We can prepare for the usual roundup of holiday stressors by making a plan of action before anything happens, or we can just let whatever happens, happen, sort of Zen-like, and deal with it after the holidays are done. Certainly by New Year's, whatever could happen has happened, and we are left to deal with the end of year detritus. We move on and make our New Year's resolutions.
But what will those be?
Sometimes the road forward begins with a road back, taking the road less traveled, as poet Robert Frost said, and that making all the difference.
This time of year is a time for reflection, and for making changes grounded on what we let ourselves notice, letting one part of ourselves notice some things that another part of us might really rather not see.
Everyone experiences painful events throughout their lifetimes; everyone experiences trauma of some flavor or some duration or some depth. This is the nature of the human experience. It is normal; it is unavoidable.
We are all subject to birth, old age, illness, death; we are all subject to impermanence; we all suffer. We cannot choose our painful experiences, but we can choose our response. Often, the best response is to allow ourselves to choose awareness, and from that, to choose to take action.
One way of choosing to cope with painful experiences is working with those experiences through a method of therapy called EMDR.
EMDR is an unusual and effective treatment for symptoms of PTSD, post-traumatic stress disorder. Unusual in that, like aspirin, while we know that it does work, we don't really know how that happens.
It is also unusual in that, unlike talk therapy, the method requires certain specific kinds of brain stimulation: bilateral tapping, bilateral eye movements, alternating sounds.
Effective in that it works to relieve severity and frequency of PTSD symptoms: flashbacks, numbing/avoidance, and hyperarousal (such as hypervigilance, anxiety, panic, irritability, angry outbursts.)
I first heard about EMDR when I was in graduate school, studying clinical counseling psychology at Lesley University. One of my colleagues told his story of recovering from a traumatic event, the suicide of a friend, by seeing a therapist who used EMDR. He called it "the finger waggle."

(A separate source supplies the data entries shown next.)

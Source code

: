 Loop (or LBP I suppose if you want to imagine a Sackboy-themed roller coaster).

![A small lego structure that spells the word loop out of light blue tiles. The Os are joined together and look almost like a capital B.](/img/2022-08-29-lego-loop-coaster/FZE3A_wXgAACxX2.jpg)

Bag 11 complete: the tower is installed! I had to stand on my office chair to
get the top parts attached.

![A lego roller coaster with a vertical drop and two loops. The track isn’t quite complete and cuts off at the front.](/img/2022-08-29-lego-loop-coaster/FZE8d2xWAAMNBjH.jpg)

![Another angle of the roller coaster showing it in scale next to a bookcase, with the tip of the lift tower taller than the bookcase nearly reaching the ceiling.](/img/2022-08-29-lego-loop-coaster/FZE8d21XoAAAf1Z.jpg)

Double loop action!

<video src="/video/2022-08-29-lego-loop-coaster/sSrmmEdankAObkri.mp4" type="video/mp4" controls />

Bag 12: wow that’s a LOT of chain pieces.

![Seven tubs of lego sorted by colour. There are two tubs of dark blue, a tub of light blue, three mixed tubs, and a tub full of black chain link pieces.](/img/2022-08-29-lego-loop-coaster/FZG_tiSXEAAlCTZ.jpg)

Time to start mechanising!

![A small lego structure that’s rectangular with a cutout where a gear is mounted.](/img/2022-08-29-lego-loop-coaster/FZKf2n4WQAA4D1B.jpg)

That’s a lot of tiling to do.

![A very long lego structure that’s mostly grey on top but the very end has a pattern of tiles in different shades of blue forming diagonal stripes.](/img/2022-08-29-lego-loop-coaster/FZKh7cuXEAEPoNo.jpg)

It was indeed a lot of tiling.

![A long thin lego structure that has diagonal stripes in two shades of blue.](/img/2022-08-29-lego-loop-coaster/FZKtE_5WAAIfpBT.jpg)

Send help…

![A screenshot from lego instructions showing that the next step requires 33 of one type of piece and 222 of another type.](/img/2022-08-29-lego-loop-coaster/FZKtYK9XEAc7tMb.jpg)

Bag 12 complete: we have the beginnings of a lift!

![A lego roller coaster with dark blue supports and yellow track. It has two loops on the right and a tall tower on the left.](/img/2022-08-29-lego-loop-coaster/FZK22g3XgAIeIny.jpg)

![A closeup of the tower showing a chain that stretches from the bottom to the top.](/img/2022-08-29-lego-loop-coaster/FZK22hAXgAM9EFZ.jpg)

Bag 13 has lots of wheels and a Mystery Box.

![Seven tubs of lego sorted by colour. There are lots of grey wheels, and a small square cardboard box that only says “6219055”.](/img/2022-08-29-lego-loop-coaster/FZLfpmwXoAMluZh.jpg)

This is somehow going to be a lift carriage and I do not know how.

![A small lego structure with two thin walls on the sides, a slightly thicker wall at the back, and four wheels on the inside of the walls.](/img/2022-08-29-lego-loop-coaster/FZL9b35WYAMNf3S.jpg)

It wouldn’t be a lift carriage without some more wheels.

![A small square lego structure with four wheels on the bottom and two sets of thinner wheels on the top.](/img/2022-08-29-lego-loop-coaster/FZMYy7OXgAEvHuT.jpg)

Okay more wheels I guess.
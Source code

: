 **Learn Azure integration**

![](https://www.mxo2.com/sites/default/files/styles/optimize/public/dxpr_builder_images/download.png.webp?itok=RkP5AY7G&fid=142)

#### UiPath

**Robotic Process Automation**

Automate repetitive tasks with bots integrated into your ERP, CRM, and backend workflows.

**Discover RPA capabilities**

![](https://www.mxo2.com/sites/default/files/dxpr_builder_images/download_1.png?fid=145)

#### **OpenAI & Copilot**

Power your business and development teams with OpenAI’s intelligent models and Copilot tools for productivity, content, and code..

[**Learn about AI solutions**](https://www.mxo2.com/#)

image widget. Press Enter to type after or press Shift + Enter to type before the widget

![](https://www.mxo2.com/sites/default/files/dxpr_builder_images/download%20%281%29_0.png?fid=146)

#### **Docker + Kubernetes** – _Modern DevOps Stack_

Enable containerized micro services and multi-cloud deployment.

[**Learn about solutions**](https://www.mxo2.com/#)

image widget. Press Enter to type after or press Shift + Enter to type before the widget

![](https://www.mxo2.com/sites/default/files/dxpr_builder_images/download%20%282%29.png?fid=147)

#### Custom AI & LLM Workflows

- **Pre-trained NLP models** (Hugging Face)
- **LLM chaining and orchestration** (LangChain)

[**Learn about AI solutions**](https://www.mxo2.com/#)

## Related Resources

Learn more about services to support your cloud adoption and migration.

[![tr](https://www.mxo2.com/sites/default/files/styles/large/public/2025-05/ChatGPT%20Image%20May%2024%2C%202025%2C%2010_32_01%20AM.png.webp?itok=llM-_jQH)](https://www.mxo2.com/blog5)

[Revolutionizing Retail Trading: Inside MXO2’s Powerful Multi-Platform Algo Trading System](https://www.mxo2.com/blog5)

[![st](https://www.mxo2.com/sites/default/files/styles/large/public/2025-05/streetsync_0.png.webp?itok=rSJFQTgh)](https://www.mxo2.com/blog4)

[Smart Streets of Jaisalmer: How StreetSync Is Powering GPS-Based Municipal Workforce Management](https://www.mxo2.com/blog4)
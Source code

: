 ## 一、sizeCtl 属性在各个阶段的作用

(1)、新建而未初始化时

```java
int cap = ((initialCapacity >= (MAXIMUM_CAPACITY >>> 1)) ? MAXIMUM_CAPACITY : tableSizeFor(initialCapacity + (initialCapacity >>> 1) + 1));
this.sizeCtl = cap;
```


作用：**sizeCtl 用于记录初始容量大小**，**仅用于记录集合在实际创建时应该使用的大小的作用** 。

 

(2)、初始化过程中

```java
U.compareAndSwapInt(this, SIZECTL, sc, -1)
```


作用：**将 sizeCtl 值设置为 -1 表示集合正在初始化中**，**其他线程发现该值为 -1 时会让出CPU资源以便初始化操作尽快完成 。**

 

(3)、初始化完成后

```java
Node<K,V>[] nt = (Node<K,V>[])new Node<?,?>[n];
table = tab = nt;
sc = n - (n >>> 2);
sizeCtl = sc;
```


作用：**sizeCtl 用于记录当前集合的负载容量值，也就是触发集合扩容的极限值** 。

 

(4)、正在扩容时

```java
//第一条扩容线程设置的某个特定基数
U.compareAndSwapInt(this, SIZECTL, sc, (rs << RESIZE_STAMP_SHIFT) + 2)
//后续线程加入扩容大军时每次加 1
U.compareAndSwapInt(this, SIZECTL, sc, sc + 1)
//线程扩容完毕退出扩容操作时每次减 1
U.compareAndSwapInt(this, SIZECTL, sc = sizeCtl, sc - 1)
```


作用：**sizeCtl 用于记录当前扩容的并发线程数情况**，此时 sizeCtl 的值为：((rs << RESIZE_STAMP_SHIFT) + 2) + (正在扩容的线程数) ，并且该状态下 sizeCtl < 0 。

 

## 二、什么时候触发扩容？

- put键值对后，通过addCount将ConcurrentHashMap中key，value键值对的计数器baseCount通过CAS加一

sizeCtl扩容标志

He said it was amazing how something so peculiar as using his eyes to follow the fingers of his therapist, as she moved them from side to side, could actually provide a sense of emotional relief from an event that had bothered him for many years. But it did.
This intrigued me, so I signed up to take the next two-day EMDR Institute training in Cambridge, organized by Francine Shapiro, Ph.D., who developed the EMDR technique in 1987. On the first day, the EMDR trainer outlined the protocol for the technique.
Later, we therapists split up into pairs and practiced on each other. To do this, we needed to identify a minor traumatic event we wanted to work on. I found that part all too easy. Besides being in graduate school, I was also working at a residential school where the young patients often became violent toward the staff: screaming, kicking, spitting, punching, and tantruming.